Researchers found that 40% of the 5,156 calls to poison centers for “energy drink exposure” involved children under age 6. In most of the cases, the parents didn’t know the children had gotten hold of an energy drink. Many of the calls reported the children were experiencing serious side effects, such as an abnormal heart rhythm, or they were having a seizure.
The study is being presented at the American Heart Association’s Scientific Sessions this week.
Study author Dr. Steven Lipshultz has handled cases involving children who became sick after consuming energy drinks. While studies about the impact of caffeine on children are limited, Lipshultz, a professor and chairman of pediatrics at Wayne State University, said adolescents can experience serious problems after drinking only 100 mg of caffeine. Younger children would feel effects after drinking even less, he said.
Some energy drinks contain more than 300 mg of caffeine and it can come in a combination of pharmaceutical-grade caffeine and “natural” additives. Earlier studies have shown caffeine combinations may cause more problems for people.
Lipshultz said he believes the number of cases associated with energy drinks and children are higher than what’s reported in this study. That’s because parents of children who get sick after consuming too much caffeine do not always call the hot line; they may go straight to the emergency room instead. The study did not look at those numbers.
“The reported data probably represent the tip of the iceberg,” Lipshultz said.
“This is a very concerning finding,” said Dr. Laurence Sperling. Sperling is the medical director of the preventive cardiology clinic at Emory Healthcare in Atlanta. “It further points out that we need to be very responsible about who utilizes energy drinks, because they are potentially harmful to adults, but as this report points out, may be of greater concern to those who are young.”
The Food and Drug Administration does not set a standard for what is considered a safe amount of caffeine for children.

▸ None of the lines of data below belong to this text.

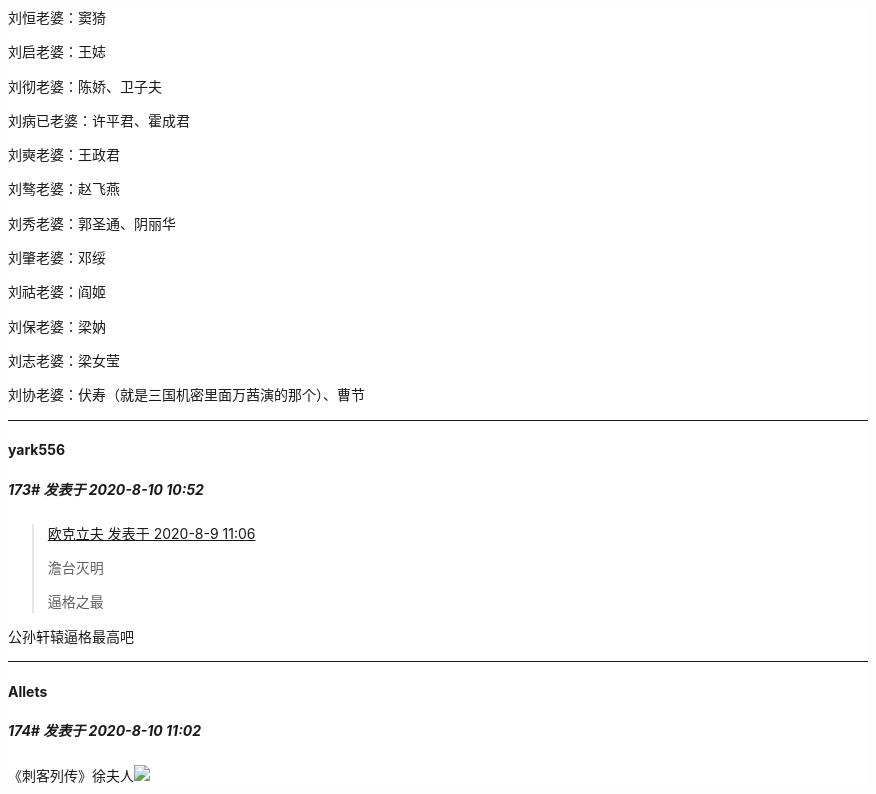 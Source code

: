刘恒老婆：窦猗

刘启老婆：王娡

刘彻老婆：陈娇、卫子夫

刘病已老婆：许平君、霍成君

刘奭老婆：王政君

刘骜老婆：赵飞燕


刘秀老婆：郭圣通、阴丽华

刘肇老婆：邓绥

刘祜老婆：阎姬

刘保老婆：梁妠

刘志老婆：梁女莹

刘协老婆：伏寿（就是三国机密里面万茜演的那个）、曹节








*****

####  yark556  
##### 173#       发表于 2020-8-10 10:52



<blockquote><a href="httphttps://bbs.saraba1st.com/2b/forum.php?mod=redirect&amp;goto=findpost&amp;pid=48367501&amp;ptid=1953866" target="_blank">欧克立夫 发表于 2020-8-9 11:06</a>

澹台灭明


逼格之最</blockquote>
公孙轩辕逼格最高吧







*****

####  Allets  
##### 174#       发表于 2020-8-10 11:02




《刺客列传》徐夫人<img src="https://static.saraba1st.com/image/smiley/face2017/067.png" referrerpolicy="no-referrer">




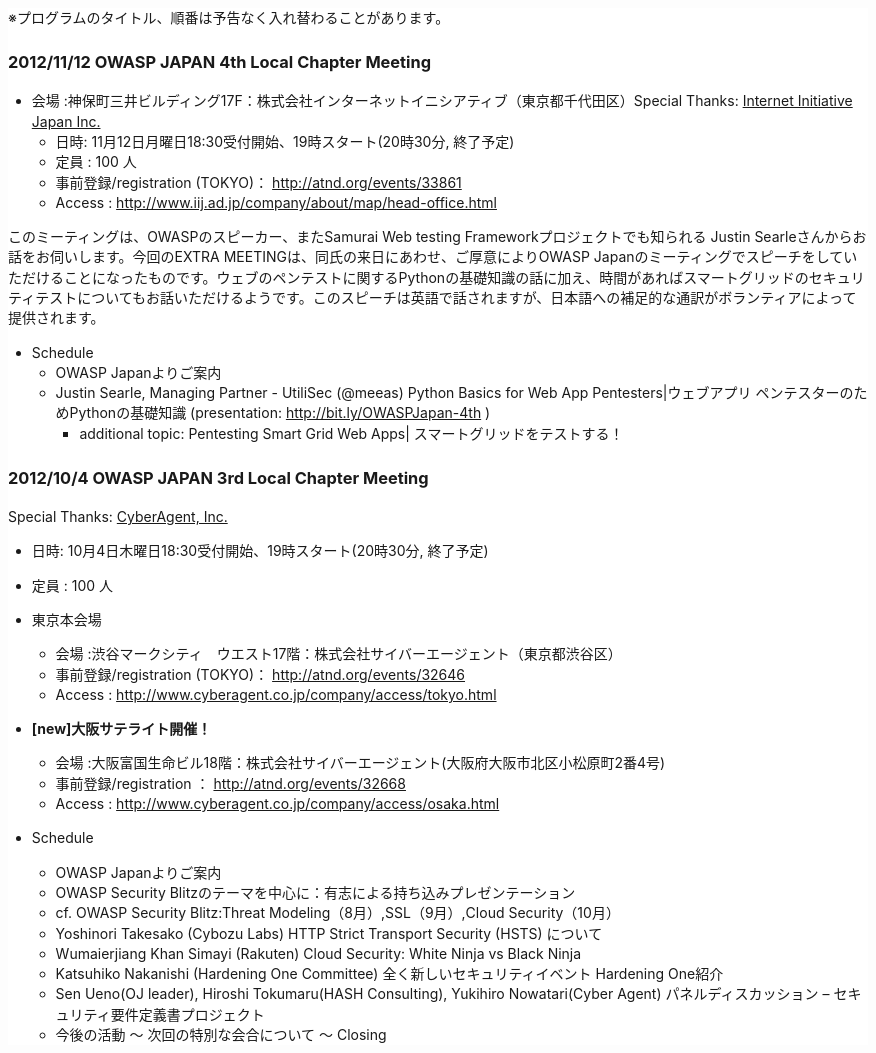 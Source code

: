 ※プログラムのタイトル、順番は予告なく入れ替わることがあります。

### 2012/11/12 OWASP JAPAN 4th Local Chapter Meeting

  - 会場 :神保町三井ビルディング17F：株式会社インターネットイニシアティブ（東京都千代田区）Special Thanks:
    [Internet Initiative Japan Inc.](http://www.iij.ad.jp/)
      - 日時: 11月12日月曜日18:30受付開始、19時スタート(20時30分, 終了予定)
      - 定員 : 100 人
      - 事前登録/registration (TOKYO)： <http://atnd.org/events/33861>
      - Access :
        <http://www.iij.ad.jp/company/about/map/head-office.html>

このミーティングは、OWASPのスピーカー、またSamurai Web testing Frameworkプロジェクトでも知られる Justin
Searleさんからお話をお伺いします。今回のEXTRA MEETINGは、同氏の来日にあわせ、ご厚意によりOWASP
Japanのミーティングでスピーチをしていただけることになったものです。ウェブのペンテストに関するPythonの基礎知識の話に加え、時間があればスマートグリッドのセキュリティテストについてもお話いただけるようです。このスピーチは英語で話されますが、日本語への補足的な通訳がボランティアによって提供されます。

  - Schedule
      - OWASP Japanよりご案内
      - Justin Searle, Managing Partner - UtiliSec (@meeas) Python
        Basics for Web App Pentesters|ウェブアプリ ペンテスターのためPythonの基礎知識
        (presentation: <http://bit.ly/OWASPJapan-4th> )
          - additional topic: Pentesting Smart Grid Web Apps|
            スマートグリッドをテストする！

### 2012/10/4 OWASP JAPAN 3rd Local Chapter Meeting

Special Thanks: [CyberAgent, Inc.](http://www.cyberagent.co.jp/)

  - 日時: 10月4日木曜日18:30受付開始、19時スタート(20時30分, 終了予定)
  - 定員 : 100 人



  - 東京本会場
      - 会場 :渋谷マークシティ　ウエスト17階：株式会社サイバーエージェント（東京都渋谷区）
      - 事前登録/registration (TOKYO)： <http://atnd.org/events/32646>
      - Access : <http://www.cyberagent.co.jp/company/access/tokyo.html>



  - **\[new\]大阪サテライト開催！**
      - 会場 :大阪富国生命ビル18階：株式会社サイバーエージェント(大阪府大阪市北区小松原町2番4号)
      - 事前登録/registration ： <http://atnd.org/events/32668>
      - Access : <http://www.cyberagent.co.jp/company/access/osaka.html>



  - Schedule
      - OWASP Japanよりご案内
      - OWASP Security Blitzのテーマを中心に：有志による持ち込みプレゼンテーション
      - cf. <span class="caps">OWASP</span> Security Blitz:Threat
        Modeling（8月）,SSL（9月）,Cloud Security（10月）
      - Yoshinori Takesako (Cybozu Labs) HTTP Strict Transport Security
        (HSTS) について
      - Wumaierjiang Khan Simayi (Rakuten) Cloud Security: White Ninja
        vs Black Ninja
      - Katsuhiko Nakanishi (Hardening One Committee) 全く新しいセキュリティイベント
        Hardening One紹介
      - Sen Ueno(OJ leader), Hiroshi Tokumaru(HASH Consulting), Yukihiro
        Nowatari(Cyber Agent) パネルディスカッション – セキュリティ要件定義書プロジェクト
      - 今後の活動 〜 次回の特別な会合について 〜 Closing
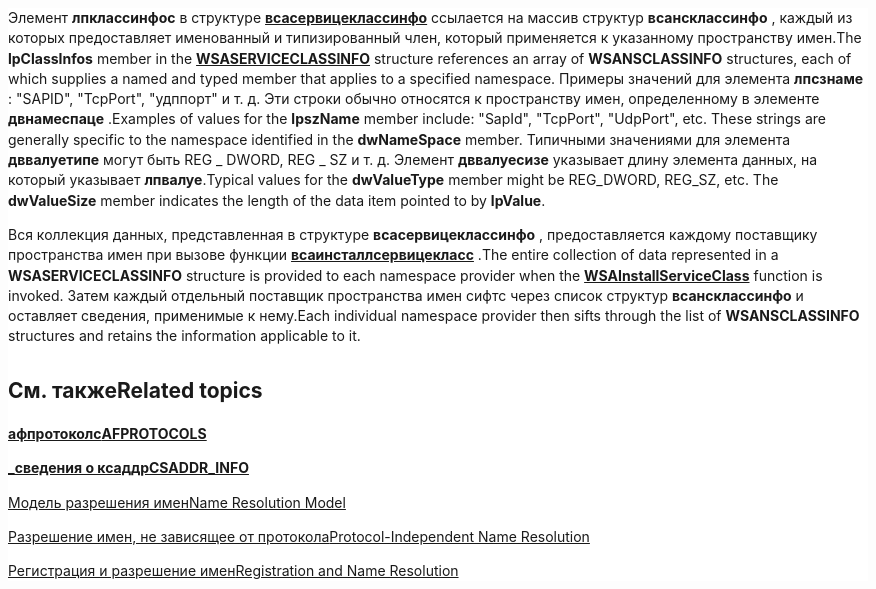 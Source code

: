 <span data-ttu-id="2855c-145">Элемент **лпклассинфос** в структуре [**всасервицеклассинфо**](/windows/desktop/api/Winsock2/ns-winsock2-wsaserviceclassinfow) ссылается на массив структур **всансклассинфо** , каждый из которых предоставляет именованный и типизированный член, который применяется к указанному пространству имен.</span><span class="sxs-lookup"><span data-stu-id="2855c-145">The **lpClassInfos** member in the [**WSASERVICECLASSINFO**](/windows/desktop/api/Winsock2/ns-winsock2-wsaserviceclassinfow) structure references an array of **WSANSCLASSINFO** structures, each of which supplies a named and typed member that applies to a specified namespace.</span></span> <span data-ttu-id="2855c-146">Примеры значений для элемента **лпсзнаме** : "SAPID", "TcpPort", "удппорт" и т. д. Эти строки обычно относятся к пространству имен, определенному в элементе **двнамеспаце** .</span><span class="sxs-lookup"><span data-stu-id="2855c-146">Examples of values for the **lpszName** member include: "SapId", "TcpPort", "UdpPort", etc. These strings are generally specific to the namespace identified in the **dwNameSpace** member.</span></span> <span data-ttu-id="2855c-147">Типичными значениями для элемента **дввалуетипе** могут быть REG \_ DWORD, REG \_ SZ и т. д. Элемент **дввалуесизе** указывает длину элемента данных, на который указывает **лпвалуе**.</span><span class="sxs-lookup"><span data-stu-id="2855c-147">Typical values for the **dwValueType** member might be REG\_DWORD, REG\_SZ, etc. The **dwValueSize** member indicates the length of the data item pointed to by **lpValue**.</span></span>

<span data-ttu-id="2855c-148">Вся коллекция данных, представленная в структуре **всасервицеклассинфо** , предоставляется каждому поставщику пространства имен при вызове функции [**всаинсталлсервицекласс**](/windows/desktop/api/Winsock2/nf-winsock2-wsainstallserviceclassa) .</span><span class="sxs-lookup"><span data-stu-id="2855c-148">The entire collection of data represented in a **WSASERVICECLASSINFO** structure is provided to each namespace provider when the [**WSAInstallServiceClass**](/windows/desktop/api/Winsock2/nf-winsock2-wsainstallserviceclassa) function is invoked.</span></span> <span data-ttu-id="2855c-149">Затем каждый отдельный поставщик пространства имен сифтс через список структур **всансклассинфо** и оставляет сведения, применимые к нему.</span><span class="sxs-lookup"><span data-stu-id="2855c-149">Each individual namespace provider then sifts through the list of **WSANSCLASSINFO** structures and retains the information applicable to it.</span></span>

## <a name="related-topics"></a><span data-ttu-id="2855c-150">См. также</span><span class="sxs-lookup"><span data-stu-id="2855c-150">Related topics</span></span>

<dl> <dt>

[<span data-ttu-id="2855c-151">**афпротоколс**</span><span class="sxs-lookup"><span data-stu-id="2855c-151">**AFPROTOCOLS**</span></span>](/windows/desktop/api/Winsock2/ns-winsock2-afprotocols)
</dt> <dt>

[<span data-ttu-id="2855c-152">**\_сведения о ксаддр**</span><span class="sxs-lookup"><span data-stu-id="2855c-152">**CSADDR\_INFO**</span></span>](/windows/win32/api/ws2def/ns-ws2def-csaddr_info)
</dt> <dt>

[<span data-ttu-id="2855c-153">Модель разрешения имен</span><span class="sxs-lookup"><span data-stu-id="2855c-153">Name Resolution Model</span></span>](name-resolution-model-2.md)
</dt> <dt>

[<span data-ttu-id="2855c-154">Разрешение имен, не зависящее от протокола</span><span class="sxs-lookup"><span data-stu-id="2855c-154">Protocol-Independent Name Resolution</span></span>](protocol-independent-name-resolution-2.md)
</dt> <dt>

[<span data-ttu-id="2855c-155">Регистрация и разрешение имен</span><span class="sxs-lookup"><span data-stu-id="2855c-155">Registration and Name Resolution</span></span>](registration-and-name-resolution-2.md)
</dt> <dt>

The American Academy of Pediatrics prefers children consume no caffeine, although about 73% of children do every day, according to their research. Children and adolescents are the fastest growing population of caffeine users, studies show.
For healthy adults, the FDA suggests moderate amounts of caffeine are not harmful. The agency considers a “moderate amount” between 100 to 200 mg (one to two 5-ounce cups of coffee). Other FDA guidance has cited 400 mg a day, or about four or five cups of coffee, “as an amount not generally associated with dangerous, negative effects.”
More than 600 mg a day is considered too much, according to the FDA, although the impact caffeine has on someone varies based on their size, their gender, or how sensitive they are to caffeine.
The study’s researchers would like the government to improve the labeling of energy drinks. Energy drink makers are not required to list the amount of caffeine in a drink, because caffeine is not a nutrient, and the laws currently only require nutrients be listed in the dietary information on food or beverages.
The American Beverage Association recommends that energy drink makers identify the quantity of caffeine from all sources. The association suggests listing this in a part of the label that is separate from the nutrition information. The association also suggests including the advisory “not (intended/recommended) for children, pregnant or nursing women (and/or persons/those) sensitive to caffeine.” Monster Energy, for instance, added the caffeine content and warning to its labels in 2013. But because this is not required by law, not all energy drink labels contain such warnings.
In 2010 the FDA banned combination alcohol-and-energy drinks and calls to poison control centers for this particular combination fell sharply.
“We should consider appropriate labeling in light of this finding to help protect those who are consciously drinking the energy drinks, but also to protect those who may be drinking them unaware,” Sperling said. “We need to consider these energy drinks and their potential effects on the heart and vasculature and recognize that they are not benign.”